Second, the infrastructures to implement Obamacare in all fifty states are now being established – and one of these is an advocacy infrastructure.  Ironically, the advocacy infrastructures may become even more potent in states that have opposed Obamacare.  Because those state governments are giving them no help, they can marshal anti-government on behalf of Obamacare.  For example, the enrollment efforts of Florida CHAIN and its allies already show an impressive level of planning and sophistication.  And they will only get better in the days to come. 

It is difficult to repeal any governmental program.  It is even more difficult when there is an organized effort to protect it.

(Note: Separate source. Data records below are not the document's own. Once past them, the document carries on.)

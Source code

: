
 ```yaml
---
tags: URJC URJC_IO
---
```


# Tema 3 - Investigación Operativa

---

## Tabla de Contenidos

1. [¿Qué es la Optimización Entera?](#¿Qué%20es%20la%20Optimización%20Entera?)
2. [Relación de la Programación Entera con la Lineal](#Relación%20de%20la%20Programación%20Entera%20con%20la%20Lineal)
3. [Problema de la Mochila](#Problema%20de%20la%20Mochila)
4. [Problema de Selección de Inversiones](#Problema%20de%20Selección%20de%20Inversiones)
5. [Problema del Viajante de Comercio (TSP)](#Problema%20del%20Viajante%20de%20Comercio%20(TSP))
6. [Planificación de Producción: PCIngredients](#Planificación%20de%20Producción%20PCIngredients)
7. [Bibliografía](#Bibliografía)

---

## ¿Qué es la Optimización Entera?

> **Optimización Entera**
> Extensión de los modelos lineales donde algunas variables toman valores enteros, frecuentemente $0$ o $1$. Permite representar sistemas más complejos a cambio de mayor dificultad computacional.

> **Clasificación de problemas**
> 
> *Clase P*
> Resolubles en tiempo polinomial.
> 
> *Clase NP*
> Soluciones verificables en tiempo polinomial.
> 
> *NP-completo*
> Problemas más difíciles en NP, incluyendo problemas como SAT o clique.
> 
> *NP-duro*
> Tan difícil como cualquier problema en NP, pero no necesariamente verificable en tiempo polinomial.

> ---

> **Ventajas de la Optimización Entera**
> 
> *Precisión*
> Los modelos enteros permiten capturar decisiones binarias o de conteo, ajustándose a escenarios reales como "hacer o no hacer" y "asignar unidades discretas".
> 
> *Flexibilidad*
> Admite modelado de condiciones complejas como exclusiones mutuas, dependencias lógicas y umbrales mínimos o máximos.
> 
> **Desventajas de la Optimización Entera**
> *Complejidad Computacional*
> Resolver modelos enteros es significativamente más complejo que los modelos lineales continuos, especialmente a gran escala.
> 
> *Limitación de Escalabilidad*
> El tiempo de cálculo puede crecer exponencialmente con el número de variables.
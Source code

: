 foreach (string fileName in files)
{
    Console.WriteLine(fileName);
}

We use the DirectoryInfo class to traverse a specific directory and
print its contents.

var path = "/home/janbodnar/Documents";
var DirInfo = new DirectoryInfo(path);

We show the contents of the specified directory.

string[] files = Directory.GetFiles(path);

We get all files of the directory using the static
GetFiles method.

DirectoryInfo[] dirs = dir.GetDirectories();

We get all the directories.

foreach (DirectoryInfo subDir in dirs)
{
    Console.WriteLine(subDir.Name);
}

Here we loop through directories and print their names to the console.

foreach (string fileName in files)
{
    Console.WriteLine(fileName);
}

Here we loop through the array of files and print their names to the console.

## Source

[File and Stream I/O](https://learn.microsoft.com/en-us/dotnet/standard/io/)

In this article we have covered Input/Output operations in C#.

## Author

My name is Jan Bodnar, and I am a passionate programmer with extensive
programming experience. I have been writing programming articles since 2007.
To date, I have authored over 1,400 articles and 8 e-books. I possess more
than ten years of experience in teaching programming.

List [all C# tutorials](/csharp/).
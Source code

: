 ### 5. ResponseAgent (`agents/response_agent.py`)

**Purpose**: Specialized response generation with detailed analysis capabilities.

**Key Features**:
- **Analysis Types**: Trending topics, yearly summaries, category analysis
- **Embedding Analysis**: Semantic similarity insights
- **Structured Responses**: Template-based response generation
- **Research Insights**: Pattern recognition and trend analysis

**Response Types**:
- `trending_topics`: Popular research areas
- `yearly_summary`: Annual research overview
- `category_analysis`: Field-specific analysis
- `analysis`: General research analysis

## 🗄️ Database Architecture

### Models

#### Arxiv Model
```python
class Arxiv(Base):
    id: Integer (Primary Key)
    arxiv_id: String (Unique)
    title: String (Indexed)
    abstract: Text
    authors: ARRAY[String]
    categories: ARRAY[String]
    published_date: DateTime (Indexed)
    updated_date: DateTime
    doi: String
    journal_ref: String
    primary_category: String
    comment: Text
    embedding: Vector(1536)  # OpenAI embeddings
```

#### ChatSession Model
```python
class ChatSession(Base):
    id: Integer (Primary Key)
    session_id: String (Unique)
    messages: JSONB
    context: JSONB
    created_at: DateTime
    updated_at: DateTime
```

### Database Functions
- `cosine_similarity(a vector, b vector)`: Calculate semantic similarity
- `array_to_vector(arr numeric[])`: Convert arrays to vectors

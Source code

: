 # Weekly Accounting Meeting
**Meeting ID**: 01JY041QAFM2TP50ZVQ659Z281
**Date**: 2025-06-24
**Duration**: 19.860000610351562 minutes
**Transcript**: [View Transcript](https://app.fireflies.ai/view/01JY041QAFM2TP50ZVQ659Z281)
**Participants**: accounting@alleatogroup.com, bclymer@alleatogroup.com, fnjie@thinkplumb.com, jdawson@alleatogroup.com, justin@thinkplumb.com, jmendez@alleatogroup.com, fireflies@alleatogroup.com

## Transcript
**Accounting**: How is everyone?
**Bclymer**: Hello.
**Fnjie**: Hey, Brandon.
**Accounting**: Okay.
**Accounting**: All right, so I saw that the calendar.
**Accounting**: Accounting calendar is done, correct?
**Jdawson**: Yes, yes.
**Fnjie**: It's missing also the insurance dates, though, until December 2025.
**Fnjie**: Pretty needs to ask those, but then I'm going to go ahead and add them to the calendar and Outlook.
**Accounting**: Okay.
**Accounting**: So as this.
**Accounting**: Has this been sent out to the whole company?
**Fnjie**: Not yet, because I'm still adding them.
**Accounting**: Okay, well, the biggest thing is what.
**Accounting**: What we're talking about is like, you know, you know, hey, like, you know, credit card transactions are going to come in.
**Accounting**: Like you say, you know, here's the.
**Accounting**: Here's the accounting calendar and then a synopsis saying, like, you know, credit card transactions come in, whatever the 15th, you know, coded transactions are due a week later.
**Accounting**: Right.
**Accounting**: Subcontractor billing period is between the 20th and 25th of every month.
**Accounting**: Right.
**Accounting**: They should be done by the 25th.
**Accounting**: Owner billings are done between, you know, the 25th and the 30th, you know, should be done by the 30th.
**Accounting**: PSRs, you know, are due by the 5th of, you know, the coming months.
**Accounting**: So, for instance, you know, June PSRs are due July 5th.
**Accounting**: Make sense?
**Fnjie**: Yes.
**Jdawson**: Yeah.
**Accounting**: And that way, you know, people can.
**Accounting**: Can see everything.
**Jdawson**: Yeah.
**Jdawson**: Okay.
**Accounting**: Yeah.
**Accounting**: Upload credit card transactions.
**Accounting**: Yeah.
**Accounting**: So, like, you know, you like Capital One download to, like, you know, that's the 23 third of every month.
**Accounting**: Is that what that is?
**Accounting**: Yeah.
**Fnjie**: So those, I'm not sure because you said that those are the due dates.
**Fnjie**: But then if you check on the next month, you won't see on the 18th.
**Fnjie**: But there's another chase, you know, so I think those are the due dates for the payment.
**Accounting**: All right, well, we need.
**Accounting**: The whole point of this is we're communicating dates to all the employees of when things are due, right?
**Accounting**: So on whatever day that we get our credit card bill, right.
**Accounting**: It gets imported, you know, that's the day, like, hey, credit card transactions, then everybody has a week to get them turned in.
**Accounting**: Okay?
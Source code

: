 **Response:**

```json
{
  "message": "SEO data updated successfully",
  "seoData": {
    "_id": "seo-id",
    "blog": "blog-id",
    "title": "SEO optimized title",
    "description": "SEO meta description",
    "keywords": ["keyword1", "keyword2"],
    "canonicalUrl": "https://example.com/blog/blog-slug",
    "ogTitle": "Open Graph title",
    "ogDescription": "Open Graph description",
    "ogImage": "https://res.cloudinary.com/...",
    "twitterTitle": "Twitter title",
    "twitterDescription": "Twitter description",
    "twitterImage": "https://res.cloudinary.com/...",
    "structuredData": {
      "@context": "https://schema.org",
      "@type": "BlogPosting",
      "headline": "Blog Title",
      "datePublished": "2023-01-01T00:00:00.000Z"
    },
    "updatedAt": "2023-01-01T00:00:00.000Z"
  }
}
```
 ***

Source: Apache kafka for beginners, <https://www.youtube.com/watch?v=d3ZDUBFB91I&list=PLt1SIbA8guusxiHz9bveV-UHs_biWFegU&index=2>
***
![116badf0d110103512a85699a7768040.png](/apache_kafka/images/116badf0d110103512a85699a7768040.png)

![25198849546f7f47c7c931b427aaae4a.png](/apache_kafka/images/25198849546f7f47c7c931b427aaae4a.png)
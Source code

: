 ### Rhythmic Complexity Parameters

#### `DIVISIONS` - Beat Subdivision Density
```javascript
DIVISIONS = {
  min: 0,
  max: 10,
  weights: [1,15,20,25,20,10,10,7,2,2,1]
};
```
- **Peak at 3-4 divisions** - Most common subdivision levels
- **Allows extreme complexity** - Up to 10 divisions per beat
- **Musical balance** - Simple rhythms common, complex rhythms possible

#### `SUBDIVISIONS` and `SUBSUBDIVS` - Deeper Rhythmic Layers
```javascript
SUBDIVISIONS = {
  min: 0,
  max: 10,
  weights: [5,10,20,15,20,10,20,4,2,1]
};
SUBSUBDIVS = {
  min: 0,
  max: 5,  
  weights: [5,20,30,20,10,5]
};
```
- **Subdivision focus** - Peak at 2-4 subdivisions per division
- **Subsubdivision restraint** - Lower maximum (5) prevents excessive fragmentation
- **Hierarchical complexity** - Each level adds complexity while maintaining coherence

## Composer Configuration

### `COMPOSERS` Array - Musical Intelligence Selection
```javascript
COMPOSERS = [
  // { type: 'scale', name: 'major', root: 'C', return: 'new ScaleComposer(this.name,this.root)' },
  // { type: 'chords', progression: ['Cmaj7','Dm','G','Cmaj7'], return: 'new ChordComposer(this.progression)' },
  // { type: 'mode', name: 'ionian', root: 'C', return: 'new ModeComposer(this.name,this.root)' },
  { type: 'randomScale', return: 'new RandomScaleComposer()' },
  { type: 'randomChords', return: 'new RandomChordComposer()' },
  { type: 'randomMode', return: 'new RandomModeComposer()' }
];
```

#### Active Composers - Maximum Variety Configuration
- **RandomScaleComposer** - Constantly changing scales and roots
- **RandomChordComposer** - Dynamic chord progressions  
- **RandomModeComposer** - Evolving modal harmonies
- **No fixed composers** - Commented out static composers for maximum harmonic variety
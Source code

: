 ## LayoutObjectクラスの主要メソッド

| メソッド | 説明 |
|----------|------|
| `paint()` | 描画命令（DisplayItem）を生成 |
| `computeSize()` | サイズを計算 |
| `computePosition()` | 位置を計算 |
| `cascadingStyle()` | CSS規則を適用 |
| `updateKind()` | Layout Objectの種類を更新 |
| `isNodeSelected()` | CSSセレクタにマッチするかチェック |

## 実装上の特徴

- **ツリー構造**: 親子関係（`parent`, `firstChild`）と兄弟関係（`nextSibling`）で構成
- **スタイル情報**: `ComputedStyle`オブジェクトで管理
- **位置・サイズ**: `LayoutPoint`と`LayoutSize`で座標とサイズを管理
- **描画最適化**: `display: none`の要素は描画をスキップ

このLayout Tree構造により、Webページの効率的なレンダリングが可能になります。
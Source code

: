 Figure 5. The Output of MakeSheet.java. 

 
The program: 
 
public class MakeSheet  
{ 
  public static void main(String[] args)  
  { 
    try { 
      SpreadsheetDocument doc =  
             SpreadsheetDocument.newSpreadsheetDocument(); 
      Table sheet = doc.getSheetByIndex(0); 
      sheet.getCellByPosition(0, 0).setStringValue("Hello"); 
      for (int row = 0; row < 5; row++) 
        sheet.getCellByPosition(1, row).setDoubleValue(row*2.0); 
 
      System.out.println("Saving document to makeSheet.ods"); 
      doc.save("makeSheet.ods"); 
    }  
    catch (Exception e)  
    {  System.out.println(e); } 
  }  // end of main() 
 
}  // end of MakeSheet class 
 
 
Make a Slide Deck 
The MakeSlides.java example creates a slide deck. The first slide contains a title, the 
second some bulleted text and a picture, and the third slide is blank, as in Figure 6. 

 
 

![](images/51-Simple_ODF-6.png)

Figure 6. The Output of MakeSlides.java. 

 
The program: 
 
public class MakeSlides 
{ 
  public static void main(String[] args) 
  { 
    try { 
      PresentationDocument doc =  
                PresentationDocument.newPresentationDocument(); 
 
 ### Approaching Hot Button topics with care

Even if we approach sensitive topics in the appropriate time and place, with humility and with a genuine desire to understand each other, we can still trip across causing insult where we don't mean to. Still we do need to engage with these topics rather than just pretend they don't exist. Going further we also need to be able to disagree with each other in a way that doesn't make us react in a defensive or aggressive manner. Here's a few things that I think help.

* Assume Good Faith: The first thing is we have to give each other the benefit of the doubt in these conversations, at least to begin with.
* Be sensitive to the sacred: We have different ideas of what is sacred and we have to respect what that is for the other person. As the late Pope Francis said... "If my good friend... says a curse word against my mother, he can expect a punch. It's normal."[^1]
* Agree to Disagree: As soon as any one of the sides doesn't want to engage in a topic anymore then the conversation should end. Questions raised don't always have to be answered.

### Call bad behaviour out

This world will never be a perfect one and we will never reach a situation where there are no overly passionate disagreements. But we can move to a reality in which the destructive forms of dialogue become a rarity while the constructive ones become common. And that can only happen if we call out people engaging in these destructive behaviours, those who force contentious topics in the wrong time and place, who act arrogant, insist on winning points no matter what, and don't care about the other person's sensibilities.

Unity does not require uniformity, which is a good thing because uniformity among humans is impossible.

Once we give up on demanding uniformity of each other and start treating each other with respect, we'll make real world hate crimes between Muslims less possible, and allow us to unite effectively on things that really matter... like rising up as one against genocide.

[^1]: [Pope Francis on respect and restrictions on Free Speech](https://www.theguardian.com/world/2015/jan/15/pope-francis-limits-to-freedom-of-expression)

Third, the existing Medicare program for current and newly-enrolling Medicare beneficiaries is still untouchable for politicians.  

That includes the Obamacare changes that are now an integral part of Medicare – better prescription drug coverage and better wellness benefits.  Imagine being the politician who wants to take away those!

Fourth, unless and until the Congressional Budget Office changes the way it projects budget impacts, you can’t repeal Obamacare without adding to the deficit.  And, for the record, no one in office or running for office favors adding to the deficit.

Fifth, too many people – as many as 25-30 million, by most estimates – are going to benefit directly from the tax credits beginning next year.  If you repeal Obamacare and raise the annual cost of their health insurance by thousands of dollars, they will notice.  Suggesting that they can just become uninsured probably won’t cut it.  And they will probably vote against you in the next election.

And finally, the House lost the issue’s long-run political debate right after the 2012 election, when it replaced “repeal and replace” with simply “repeal.”

“Repeal” may be easier to argue in the short-term, but opponents have to have a plausible alternative to Obamacare to build their constituency.  And they don’t have one.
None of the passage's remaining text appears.